I put off watching Twixt for so long that a new director’s cut blu-ray came out with a modified title, so I can just watch that instead. Movie is a digital delight, getting spectral fast and never wrapping up its loose ends. Based on the wikis, those loose ends and the final scene of Val quietly mourning are the main differences from the 2011 version, which was stuffed with more deaths and incidents and postscripts.

As a washed-up horror author, Val Kilmer looks convincingly washed-up. Blocked, he takes sleeping pills to dream an ending for his new novel (FFC wrote the movie after waking in the middle of a dream and wanting to know the ending). At a dead-end town on a book tour, he meets a vampire ghost girl (Elle Fanning) and seeks advice from the late Edgar Allen Poe (Ben Chaplin).

It’s a war on the youth: Val is haunted by his daughter’s death, the town is haunted by the murder of a bunch of kids by a minister, and Sheriff Bruce Dern wants to blame all current troubles on the “evil slut” young people across the lake.

Good time to catch up with this, FFC’s latest released film, since he’s supposedly working on his decades-delayed Megalopolis.

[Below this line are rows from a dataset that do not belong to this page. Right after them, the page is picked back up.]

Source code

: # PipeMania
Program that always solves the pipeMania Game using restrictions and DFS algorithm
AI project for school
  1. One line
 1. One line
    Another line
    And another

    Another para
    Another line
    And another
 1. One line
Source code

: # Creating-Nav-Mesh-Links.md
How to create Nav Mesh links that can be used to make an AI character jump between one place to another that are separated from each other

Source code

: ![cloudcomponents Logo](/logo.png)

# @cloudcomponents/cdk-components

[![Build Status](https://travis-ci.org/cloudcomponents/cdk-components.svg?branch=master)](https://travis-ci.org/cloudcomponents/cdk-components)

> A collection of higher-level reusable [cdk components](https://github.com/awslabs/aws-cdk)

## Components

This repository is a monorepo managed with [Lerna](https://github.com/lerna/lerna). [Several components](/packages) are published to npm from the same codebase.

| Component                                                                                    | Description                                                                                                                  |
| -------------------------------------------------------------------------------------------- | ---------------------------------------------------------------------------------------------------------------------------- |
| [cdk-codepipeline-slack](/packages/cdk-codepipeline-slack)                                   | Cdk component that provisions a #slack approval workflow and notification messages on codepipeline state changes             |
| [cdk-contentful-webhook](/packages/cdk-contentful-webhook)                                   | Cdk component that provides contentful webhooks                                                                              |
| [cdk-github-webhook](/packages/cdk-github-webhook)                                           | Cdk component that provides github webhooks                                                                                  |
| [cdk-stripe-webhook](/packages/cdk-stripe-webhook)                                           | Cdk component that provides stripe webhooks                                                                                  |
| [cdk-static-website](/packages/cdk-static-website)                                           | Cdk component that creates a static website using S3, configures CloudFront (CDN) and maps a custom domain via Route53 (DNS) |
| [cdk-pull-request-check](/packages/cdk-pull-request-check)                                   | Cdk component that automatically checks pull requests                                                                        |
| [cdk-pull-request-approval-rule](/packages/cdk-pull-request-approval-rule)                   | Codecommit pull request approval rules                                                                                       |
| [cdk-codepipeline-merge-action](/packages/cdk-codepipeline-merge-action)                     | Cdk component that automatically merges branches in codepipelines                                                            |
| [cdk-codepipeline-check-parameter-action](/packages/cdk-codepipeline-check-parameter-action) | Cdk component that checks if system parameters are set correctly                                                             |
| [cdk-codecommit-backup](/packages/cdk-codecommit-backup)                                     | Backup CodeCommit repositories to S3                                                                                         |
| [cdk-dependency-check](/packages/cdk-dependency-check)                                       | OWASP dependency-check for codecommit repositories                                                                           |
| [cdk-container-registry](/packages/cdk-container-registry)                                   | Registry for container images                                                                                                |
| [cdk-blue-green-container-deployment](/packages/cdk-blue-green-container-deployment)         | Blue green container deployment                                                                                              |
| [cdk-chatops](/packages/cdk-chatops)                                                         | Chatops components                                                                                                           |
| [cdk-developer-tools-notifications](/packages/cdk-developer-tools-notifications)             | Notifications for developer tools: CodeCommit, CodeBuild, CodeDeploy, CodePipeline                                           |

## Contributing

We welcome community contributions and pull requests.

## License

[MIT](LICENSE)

In the behind-the-scenes doc by granddaughter Gia Coppola: Francis explaining why everything takes so long, and a line producer explaining the importance of having great food for lunch every day. FFC’s son/Gia’s dad is the ghost haunting the film, as this version’s abrupt ending makes clear.

Never Like the First Time (2006, Jonas Odell)

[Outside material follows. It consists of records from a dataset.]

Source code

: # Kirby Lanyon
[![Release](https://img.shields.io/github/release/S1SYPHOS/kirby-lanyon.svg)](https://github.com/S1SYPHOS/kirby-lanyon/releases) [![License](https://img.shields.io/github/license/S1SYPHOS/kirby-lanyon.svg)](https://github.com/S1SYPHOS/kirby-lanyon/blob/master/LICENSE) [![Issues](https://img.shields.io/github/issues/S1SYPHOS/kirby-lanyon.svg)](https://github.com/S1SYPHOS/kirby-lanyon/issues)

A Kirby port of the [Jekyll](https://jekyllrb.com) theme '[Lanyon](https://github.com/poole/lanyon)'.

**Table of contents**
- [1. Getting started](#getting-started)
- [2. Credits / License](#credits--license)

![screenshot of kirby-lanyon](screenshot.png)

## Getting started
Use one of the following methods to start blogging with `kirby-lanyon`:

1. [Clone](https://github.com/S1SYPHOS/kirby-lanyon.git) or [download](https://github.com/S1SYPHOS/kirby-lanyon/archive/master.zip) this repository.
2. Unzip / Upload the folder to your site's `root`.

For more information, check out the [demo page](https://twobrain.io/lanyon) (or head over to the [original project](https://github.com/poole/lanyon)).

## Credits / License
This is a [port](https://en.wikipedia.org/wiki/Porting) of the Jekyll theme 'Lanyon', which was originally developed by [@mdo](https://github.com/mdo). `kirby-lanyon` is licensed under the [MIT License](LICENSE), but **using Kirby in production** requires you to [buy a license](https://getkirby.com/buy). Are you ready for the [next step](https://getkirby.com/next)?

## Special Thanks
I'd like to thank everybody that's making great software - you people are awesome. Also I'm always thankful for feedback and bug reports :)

First-time sex stories. The participants seem youngish until the last guy tells a story set in the 1920’s. He and the first guy tell joyous stories of satisfaction, while for the women in the middle it was either disappointing or traumatic. The animation is a confusing mix of 2D photos and images composited into a 3D environment. Shared Golden Bears in Berlin that year with Sandra Hüller, Michael Winterbottom, and Andrzej Wajda. Ten years later Odell made a short called I Was a Winner, presumably not a reference to his Berlin prize, a short doc about video gamers as told by their game avatars, which sounds better than the new Rodney Ascher.


The Tale of How (2006, The Blackheart Gang)

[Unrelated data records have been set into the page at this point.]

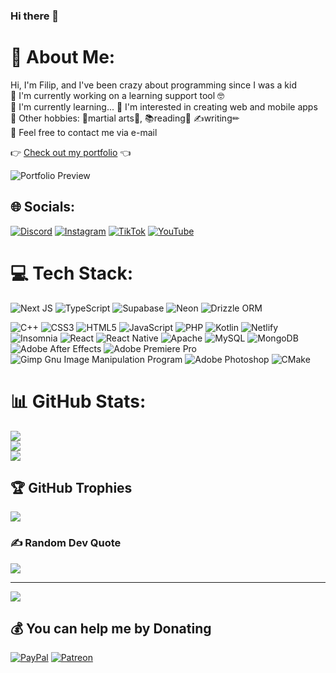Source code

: ### Hi there 👋

# 💫 About Me:
Hi, I'm Filip, and I've been crazy about programming since I was a kid  
🔭 I'm currently working on a learning support tool 🤓  
🌱 I'm currently learning...
👀 I'm interested in creating web and mobile apps  
👻 Other hobbies: 🥋martial arts🥊, 📚reading📔 ✍writing✏  
💬 Feel free to contact me via e-mail  

👉 [Check out my portfolio](https://filszu.vercel.app/) 👈

![Portfolio Preview](https://filszu.vercel.app/images/og-image.png)

## 🌐 Socials:
[![Discord](https://img.shields.io/badge/Discord-%237289DA.svg?logo=discord&logoColor=white)](htttps://discord.gg/Filipp#2385)
[![Instagram](https://img.shields.io/badge/Instagram-%23E4405F.svg?logo=Instagram&logoColor=white)](https://instagram.com/@filip_kyokushin)
[![TikTok](https://img.shields.io/badge/TikTok-%23000000.svg?logo=TikTok&logoColor=white)](https://tiktok.com/@filszu)
[![YouTube](https://img.shields.io/badge/YouTube-%23FF0000.svg?logo=YouTube&logoColor=white)](https://youtube.com/c/filszu) 

# 💻 Tech Stack:
![Next JS](https://img.shields.io/badge/next.js-%23000000.svg?style=for-the-badge&logo=next.js&logoColor=white)
![TypeScript](https://img.shields.io/badge/typescript-%23007ACC.svg?style=for-the-badge&logo=typescript&logoColor=white)
![Supabase](https://img.shields.io/badge/supabase-3ECF8E?style=for-the-badge&logo=supabase&logoColor=white)
![Neon](https://img.shields.io/badge/NeonDB-1D3557.svg?style=for-the-badge&logo=postgresql&logoColor=white)
![Drizzle ORM](https://img.shields.io/badge/Drizzle%20ORM-8B5CF6.svg?style=for-the-badge)

![C++](https://img.shields.io/badge/c++-%2300599C.svg?style=for-the-badge&logo=c%2B%2B&logoColor=white)
![CSS3](https://img.shields.io/badge/css3-%231572B6.svg?style=for-the-badge&logo=css3&logoColor=white)
![HTML5](https://img.shields.io/badge/html5-%23E34F26.svg?style=for-the-badge&logo=html5&logoColor=white)
![JavaScript](https://img.shields.io/badge/javascript-%23323330.svg?style=for-the-badge&logo=javascript&logoColor=%23F7DF1E)
![PHP](https://img.shields.io/badge/php-%23777BB4.svg?style=for-the-badge&logo=php&logoColor=white)
![Kotlin](https://img.shields.io/badge/kotlin-%230095D5.svg?style=for-the-badge&logo=kotlin&logoColor=white)
![Netlify](https://img.shields.io/badge/netlify-%23000000.svg?style=for-the-badge&logo=netlify&logoColor=#00C7B7)
![Insomnia](https://img.shields.io/badge/Insomnia-black?style=for-the-badge&logo=insomnia&logoColor=5849BE)
![React](https://img.shields.io/badge/react-%2320232a.svg?style=for-the-badge&logo=react&logoColor=%2361DAFB)
![React Native](https://img.shields.io/badge/react_native-%2320232a.svg?style=for-the-badge&logo=react&logoColor=%2361DAFB)
![Apache](https://img.shields.io/badge/apache-%23D42029.svg?style=for-the-badge&logo=apache&logoColor=white)
![MySQL](https://img.shields.io/badge/mysql-%2300f.svg?style=for-the-badge&logo=mysql&logoColor=white)
![MongoDB](https://img.shields.io/badge/MongoDB-%234ea94b.svg?style=for-the-badge&logo=mongodb&logoColor=white)
![Adobe After Effects](https://img.shields.io/badge/Adobe%20After%20Effects-9999FF.svg?style=for-the-badge&logo=Adobe%20After%20Effects&logoColor=white)
![Adobe Premiere Pro](https://img.shields.io/badge/Adobe%20Premiere%20Pro-9999FF.svg?style=for-the-badge&logo=Adobe%20Premiere%20Pro&logoColor=white)
![Gimp Gnu Image Manipulation Program](https://img.shields.io/badge/Gimp-657D8B?style=for-the-badge&logo=gimp&logoColor=FFFFFF)
![Adobe Photoshop](https://img.shields.io/badge/adobephotoshop-%2331A8FF.svg?style=for-the-badge&logo=adobephotoshop&logoColor=white)
![CMake](https://img.shields.io/badge/CMake-%23008FBA.svg?style=for-the-badge&logo=cmake&logoColor=white)

# 📊 GitHub Stats:
![](https://github-readme-stats.vercel.app/api?username=Filszu&theme=dark&hide_border=false&include_all_commits=false&count_private=false)<br/>
![](https://github-readme-streak-stats.herokuapp.com/?user=Filszu&theme=dark&hide_border=false)<br/>
![](https://github-readme-stats.vercel.app/api/top-langs/?username=Filszu&theme=dark&hide_border=false&include_all_commits=false&count_private=false&layout=compact)

## 🏆 GitHub Trophies
![](https://github-profile-trophy.vercel.app/?username=Filszu&theme=radical&no-frame=false&no-bg=false&margin-w=4)

### ✍️ Random Dev Quote
![](https://quotes-github-readme.vercel.app/api?type=horizontal&theme=radical)

---
[![](https://visitcount.itsvg.in/api?id=Filszu&icon=0&color=0)](https://visitcount.itsvg.in)

## 💰 You can help me by Donating
[![PayPal](https://img.shields.io/badge/PayPal-00457C?style=for-the-badge&logo=paypal&logoColor=white)](https://paypal.me/filszu)
[![Patreon](https://img.shields.io/badge/Patreon-F96854?style=for-the-badge&logo=patreon&logoColor=white)](https://patreon.com/filszu)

Extremely trippy story involving tentacle creatures and seagulls with teeth – a musical, set to an elaborate song, one suicide pact short of a Decemberists number. A South African movie, it doesn’t appear the Gang has remained in the movie business, except the composer with the great name of Markus Wormstorm. From the same omnibus as the previous film, but somehow I only found these two of the nine.


Popeye the Sailor Meets Sindbad the Sailor (1936, Dave Fleischer)

Sindbad is just Bluto, lording over an isle of monsters and calling himself a most extraordinary fellow (is that from a Harold Lloyd film?). Highlights: each sailor introduces himself with his own theme song, and Wimpy tries to catch a duck with a meat grinder. There were a million Popeye shorts, so why is this one famous? Lost the oscar to The Country Cousin, not a great year.


Quimby The Mouse (2009, Chris Ware)

Quimby is a domestic abuser who marries a severed head, makes it cry until sea levels rise, then uses it as bait to catch sea fishes, all set to a jaunty Andrew Bird song. Fun!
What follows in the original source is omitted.